Thursday, 24 September 2009


SPECTRE is back in the game and for James Bond the stakes are personal.

Normally your humble servant doesn't give a damn about that kind of material and in fact I've missed the bus of its release in 2007 but, as you know, I'm an avid reader of Quantum of Bond - one of the blogs of French cinema journalist and author Philippe Lombard. And last week he has written a piece about that gem: Shamelady. Shamelady is not your average "fan film". It's a true short movie with a lot of work, incredible production values for such a format, a surprising showcase of talent at different levels and an elegant tribute to 007.

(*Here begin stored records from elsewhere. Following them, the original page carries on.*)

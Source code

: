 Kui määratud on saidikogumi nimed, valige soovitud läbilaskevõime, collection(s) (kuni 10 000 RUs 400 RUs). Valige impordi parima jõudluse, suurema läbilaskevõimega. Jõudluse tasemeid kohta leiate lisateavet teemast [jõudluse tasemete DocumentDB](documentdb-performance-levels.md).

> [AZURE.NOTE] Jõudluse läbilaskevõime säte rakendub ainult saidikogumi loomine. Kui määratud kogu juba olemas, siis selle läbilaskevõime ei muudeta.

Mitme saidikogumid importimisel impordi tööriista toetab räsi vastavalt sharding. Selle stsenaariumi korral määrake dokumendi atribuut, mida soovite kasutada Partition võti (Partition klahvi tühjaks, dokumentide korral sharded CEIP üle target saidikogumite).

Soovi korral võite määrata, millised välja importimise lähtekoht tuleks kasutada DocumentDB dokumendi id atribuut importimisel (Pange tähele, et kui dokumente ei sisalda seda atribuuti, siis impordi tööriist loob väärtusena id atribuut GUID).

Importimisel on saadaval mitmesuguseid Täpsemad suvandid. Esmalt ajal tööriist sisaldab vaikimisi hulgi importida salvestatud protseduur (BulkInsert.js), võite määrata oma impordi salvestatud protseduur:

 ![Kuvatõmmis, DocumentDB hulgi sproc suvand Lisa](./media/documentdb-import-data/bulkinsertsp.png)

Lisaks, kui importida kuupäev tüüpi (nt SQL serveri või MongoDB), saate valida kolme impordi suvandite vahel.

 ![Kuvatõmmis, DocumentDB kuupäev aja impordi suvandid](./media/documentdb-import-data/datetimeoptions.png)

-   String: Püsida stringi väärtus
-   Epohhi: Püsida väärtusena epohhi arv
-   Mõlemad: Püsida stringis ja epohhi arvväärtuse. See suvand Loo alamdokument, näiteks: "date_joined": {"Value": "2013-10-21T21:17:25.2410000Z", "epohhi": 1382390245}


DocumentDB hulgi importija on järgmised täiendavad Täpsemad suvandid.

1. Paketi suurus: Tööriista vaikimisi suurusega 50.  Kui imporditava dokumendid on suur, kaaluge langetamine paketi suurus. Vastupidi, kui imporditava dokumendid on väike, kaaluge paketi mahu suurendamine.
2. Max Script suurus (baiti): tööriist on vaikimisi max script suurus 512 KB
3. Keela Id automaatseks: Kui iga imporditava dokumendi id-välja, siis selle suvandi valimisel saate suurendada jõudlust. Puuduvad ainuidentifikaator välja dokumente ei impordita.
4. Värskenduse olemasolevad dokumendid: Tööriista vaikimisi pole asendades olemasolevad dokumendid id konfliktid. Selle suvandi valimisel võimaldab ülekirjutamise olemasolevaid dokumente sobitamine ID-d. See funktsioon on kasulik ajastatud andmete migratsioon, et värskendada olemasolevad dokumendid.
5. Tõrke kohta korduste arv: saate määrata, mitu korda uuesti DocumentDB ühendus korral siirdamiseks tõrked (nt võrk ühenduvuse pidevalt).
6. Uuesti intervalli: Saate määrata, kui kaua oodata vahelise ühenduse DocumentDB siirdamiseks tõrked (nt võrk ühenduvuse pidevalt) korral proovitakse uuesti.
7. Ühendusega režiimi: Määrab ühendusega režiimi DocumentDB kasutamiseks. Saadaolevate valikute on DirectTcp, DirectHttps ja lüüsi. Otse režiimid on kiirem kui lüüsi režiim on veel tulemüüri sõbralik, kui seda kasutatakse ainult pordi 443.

When James Bond (Serge Rotelli) is sent to France in order to buy information about a terrorist organization to the shadowy Mangin (Philippe Lombard... Yes, the one named above), the transaction turns into a shoot'em up and an unexpected ghost from 007's past resurfaces: SPECTRE. James must neutralize the sinister industrialist Jacques Descarpes (Luc Le Clech), number 2 of SPECTRE, in a casino game at the beautiful seaside resort of Luc-sur-mer. He is assisted for this mission by Joan Jansen (Alice Suzan), an agent from MI6, but he's intrigued by the mysterious Anna Raykova (Irina Bogomolova).

Shamelady is directed by Eric Saussine, written by Eric Saussine, Pierre Rodiac and Frédérique Remy, and produced by Eric Saussine, Frédérique Remy and George Kaplan for Constellation Studios. Serge Rotelli is really good as James Bond (he's dubbed by actor and dubbing artist Benoît Grimmiaux). And Luc Le Clech is a revelation as Descarpes, with a formidable acting presence.

The short film has it all: a professional direction, a script which is a treat for 007 enthusiasts, great locations, an Aston Martin DB5, classy wardrobe, an impressive "Binderian" credit sequence, etc. Of course Shamelady has some minor defects but the result is astonishing for a short, almost like an answer to this question puzzling many Bond fans: what if James Bond was a television series? If 007 was a TV show Shamelady would match the production standards of an ITC series (The Persuaders, not Jason King).

Constellation Studios regularly produces pleasant shorts such as the "Audiardesque" Picnic (2009) and Bluff (2009). Both with the talented gang behind Shamelady, including our fellow journalist Philippe Lombard - at ease in front of a camera. Your humble servant couldn't do that, unless the guys make a Nero Wolfe short.